The team says that in a qualitative test, FaceShifter preserved face shapes and faithfully respected the lighting and image resolution of targets. Moreover, even on "wild faces" scraped from the internet, the framework learned to recover anomaly regions -- including glasses, shadow and reflection effects, and other uncommon occlusions -- without relying on human-annotated data.

"The proposed framework shows superior performance in generating realistic face images given any face pairs without subject specific training. Extensive experiments demonstrate that the proposed framework significantly outperforms previous face swapping methods," wrote the team.

In contrast to FaceShifter, Face X-Ray attempts to detect when a headshot might be a forgery. As the researchers in the corresponding paper note, there's a real need for tools like it -- forged images might be abused for malicious purposes. In June 2019, a report revealed that a spy used an AI-generated profile picture to fool contacts in LinkedIn. And just last December, Facebook discovered hundreds of accounts with profile photos of fake faces synthesized using AI.
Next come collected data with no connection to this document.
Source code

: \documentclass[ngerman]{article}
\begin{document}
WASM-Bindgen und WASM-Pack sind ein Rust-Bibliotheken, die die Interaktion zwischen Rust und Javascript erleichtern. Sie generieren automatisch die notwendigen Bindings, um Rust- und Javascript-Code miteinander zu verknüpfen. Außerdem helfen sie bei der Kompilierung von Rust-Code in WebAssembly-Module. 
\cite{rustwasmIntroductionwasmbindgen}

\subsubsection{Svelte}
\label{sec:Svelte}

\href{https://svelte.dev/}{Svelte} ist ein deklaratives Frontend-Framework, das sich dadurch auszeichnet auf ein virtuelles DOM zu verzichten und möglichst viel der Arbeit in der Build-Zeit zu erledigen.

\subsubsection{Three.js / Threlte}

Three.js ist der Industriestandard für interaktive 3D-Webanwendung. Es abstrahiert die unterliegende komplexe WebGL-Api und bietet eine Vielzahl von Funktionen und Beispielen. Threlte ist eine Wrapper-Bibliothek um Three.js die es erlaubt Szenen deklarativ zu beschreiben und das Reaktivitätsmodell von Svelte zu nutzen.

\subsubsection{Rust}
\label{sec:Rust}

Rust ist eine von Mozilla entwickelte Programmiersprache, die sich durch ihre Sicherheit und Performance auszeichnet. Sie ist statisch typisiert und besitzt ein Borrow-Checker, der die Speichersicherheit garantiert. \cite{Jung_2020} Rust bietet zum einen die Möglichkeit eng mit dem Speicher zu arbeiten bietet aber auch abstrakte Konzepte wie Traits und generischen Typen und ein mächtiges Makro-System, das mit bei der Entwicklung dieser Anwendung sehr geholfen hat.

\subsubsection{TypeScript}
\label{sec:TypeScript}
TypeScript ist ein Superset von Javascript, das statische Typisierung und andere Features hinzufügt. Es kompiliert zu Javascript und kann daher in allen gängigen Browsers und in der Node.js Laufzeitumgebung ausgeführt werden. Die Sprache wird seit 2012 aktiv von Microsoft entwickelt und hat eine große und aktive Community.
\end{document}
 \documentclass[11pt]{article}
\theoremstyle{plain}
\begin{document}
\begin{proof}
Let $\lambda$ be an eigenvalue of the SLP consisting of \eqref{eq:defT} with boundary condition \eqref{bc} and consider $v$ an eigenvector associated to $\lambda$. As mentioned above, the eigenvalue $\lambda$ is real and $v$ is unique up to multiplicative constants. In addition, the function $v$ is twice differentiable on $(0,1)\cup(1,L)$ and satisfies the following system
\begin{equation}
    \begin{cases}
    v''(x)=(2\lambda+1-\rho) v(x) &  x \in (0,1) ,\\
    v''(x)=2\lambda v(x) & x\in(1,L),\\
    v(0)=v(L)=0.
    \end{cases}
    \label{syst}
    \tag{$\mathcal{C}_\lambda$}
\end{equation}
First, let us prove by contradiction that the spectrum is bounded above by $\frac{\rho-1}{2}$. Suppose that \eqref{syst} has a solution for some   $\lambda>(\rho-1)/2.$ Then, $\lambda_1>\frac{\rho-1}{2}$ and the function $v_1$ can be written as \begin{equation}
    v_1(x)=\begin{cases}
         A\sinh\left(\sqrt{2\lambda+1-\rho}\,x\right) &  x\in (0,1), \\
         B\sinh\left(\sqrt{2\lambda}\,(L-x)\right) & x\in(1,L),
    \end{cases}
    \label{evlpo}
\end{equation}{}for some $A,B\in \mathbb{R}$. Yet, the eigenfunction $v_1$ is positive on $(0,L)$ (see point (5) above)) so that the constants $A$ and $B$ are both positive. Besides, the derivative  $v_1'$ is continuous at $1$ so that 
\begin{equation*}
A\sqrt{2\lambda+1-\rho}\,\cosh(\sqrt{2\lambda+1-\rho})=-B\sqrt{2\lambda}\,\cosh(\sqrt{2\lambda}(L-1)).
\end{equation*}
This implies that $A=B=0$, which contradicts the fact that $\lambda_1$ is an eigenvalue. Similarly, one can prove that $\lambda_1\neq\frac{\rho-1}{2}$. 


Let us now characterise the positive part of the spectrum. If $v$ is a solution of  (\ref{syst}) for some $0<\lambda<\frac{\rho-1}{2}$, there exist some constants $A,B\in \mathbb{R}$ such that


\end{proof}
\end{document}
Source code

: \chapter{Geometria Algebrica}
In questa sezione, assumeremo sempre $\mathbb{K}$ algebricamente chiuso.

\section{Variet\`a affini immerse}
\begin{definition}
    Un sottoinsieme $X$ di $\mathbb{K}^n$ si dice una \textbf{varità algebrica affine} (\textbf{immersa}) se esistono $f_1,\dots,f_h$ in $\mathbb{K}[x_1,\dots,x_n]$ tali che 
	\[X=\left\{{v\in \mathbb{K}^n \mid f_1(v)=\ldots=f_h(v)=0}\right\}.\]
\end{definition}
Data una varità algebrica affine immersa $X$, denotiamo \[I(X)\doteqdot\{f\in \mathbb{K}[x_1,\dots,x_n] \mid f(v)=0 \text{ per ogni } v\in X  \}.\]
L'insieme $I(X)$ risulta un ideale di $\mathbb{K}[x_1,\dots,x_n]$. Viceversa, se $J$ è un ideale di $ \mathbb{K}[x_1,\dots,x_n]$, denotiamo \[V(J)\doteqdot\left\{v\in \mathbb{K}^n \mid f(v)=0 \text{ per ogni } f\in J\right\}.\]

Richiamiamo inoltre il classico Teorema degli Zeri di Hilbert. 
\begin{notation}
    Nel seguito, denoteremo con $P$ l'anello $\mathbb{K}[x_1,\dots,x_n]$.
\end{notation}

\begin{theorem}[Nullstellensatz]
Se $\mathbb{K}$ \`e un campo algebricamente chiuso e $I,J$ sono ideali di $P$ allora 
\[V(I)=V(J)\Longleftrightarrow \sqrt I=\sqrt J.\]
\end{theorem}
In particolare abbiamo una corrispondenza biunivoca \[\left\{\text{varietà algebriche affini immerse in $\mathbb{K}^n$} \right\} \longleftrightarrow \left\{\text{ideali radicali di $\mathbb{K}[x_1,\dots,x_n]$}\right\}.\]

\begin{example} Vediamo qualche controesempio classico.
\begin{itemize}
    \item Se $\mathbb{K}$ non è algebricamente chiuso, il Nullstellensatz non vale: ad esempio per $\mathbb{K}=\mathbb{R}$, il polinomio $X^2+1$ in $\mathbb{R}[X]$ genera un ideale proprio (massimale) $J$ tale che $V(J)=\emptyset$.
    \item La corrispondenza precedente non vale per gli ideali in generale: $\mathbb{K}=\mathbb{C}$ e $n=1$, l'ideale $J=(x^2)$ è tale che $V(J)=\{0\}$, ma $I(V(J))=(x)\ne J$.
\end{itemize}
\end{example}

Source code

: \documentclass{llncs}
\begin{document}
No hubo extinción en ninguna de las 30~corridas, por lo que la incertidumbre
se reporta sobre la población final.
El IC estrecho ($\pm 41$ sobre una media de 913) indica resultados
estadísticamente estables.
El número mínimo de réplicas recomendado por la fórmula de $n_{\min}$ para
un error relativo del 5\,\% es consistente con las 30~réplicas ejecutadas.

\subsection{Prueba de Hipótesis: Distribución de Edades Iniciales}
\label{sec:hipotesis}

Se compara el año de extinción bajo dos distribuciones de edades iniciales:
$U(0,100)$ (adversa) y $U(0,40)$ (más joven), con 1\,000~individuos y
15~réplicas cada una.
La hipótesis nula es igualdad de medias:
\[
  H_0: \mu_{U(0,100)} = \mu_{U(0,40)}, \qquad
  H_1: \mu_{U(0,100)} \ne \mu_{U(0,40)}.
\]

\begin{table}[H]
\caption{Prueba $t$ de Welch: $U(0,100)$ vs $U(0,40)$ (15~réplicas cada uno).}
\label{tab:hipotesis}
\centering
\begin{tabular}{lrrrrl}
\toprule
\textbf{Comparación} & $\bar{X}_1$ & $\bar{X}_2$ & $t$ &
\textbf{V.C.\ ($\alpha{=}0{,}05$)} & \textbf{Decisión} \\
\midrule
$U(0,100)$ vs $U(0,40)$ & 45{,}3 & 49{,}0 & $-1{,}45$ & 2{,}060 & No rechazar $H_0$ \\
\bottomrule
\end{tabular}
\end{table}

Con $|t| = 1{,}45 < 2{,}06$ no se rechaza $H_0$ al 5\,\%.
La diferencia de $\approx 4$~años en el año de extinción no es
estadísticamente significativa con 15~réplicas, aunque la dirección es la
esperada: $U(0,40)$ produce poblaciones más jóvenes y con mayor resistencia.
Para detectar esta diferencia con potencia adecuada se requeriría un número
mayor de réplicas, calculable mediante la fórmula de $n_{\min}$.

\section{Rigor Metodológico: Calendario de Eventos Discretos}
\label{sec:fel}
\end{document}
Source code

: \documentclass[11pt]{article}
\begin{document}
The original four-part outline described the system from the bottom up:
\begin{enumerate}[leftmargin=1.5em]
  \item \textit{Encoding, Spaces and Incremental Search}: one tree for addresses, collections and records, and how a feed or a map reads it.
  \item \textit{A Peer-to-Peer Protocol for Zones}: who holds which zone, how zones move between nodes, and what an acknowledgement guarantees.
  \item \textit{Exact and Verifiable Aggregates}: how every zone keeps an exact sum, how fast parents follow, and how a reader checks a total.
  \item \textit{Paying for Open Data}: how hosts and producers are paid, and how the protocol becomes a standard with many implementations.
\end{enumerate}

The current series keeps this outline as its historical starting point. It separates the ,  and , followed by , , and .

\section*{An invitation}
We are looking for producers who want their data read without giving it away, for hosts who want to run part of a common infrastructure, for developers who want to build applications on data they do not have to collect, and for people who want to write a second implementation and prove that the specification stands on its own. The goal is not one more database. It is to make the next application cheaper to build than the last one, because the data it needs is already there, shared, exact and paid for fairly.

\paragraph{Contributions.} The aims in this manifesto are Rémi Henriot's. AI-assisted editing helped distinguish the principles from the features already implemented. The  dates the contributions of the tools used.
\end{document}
Unlike existing work, FaceShifter doesn't require foreknowledge of manipulation methods or human supervision. Instead, it produces grayscale images revealing whether a given input image can be decomposed into the blending of two images from different sources. The team claims that this works because most face manipulation methods share a common step in blending altered faces into existing background images. Each image has its own distinctive marks introduced either from hardware (like sensors and lenses) or software components (like compression and synthesis algorithm), and those marks tend to present similarly throughout the image.

Face X-Ray, then, doesn't need to rely on knowledge of the artifacts associated with a specific face manipulation technique, and the algorithm underpinning it can be trained without fake images generated by any methods.

In a series of experiments, the researchers trained Face X-Ray on FaceForensics++, a large-scale video corpus containing over 1,000 original clips manipulated with four state-of-the-art face manipulation methods, as well as on another training data set comprising blended images constructed from real images. They evaluated Face X-Ray's ability to generalize with four data sets, including a subset of the aforementioned FaceForensics++ corpus; a collection of thousands of visual deepfake videos released by Google to foster the development of deepfake detection methods; images from the Deepfake Detection Challenge; and Celeb-DF, a corpus including 408 real videos and 795 synthesized videos with reduced visual artifacts.

The results show that Face X-Ray managed to distinguish previously unseen forged images and reliably predict blending regions. The team notes that their method relies on the existence of a blending step, so that it might not be not applicable to wholly synthetic images, and that it could be defeated by adversarial samples. This aside, they say that it's a promising step toward a general face forgery detector.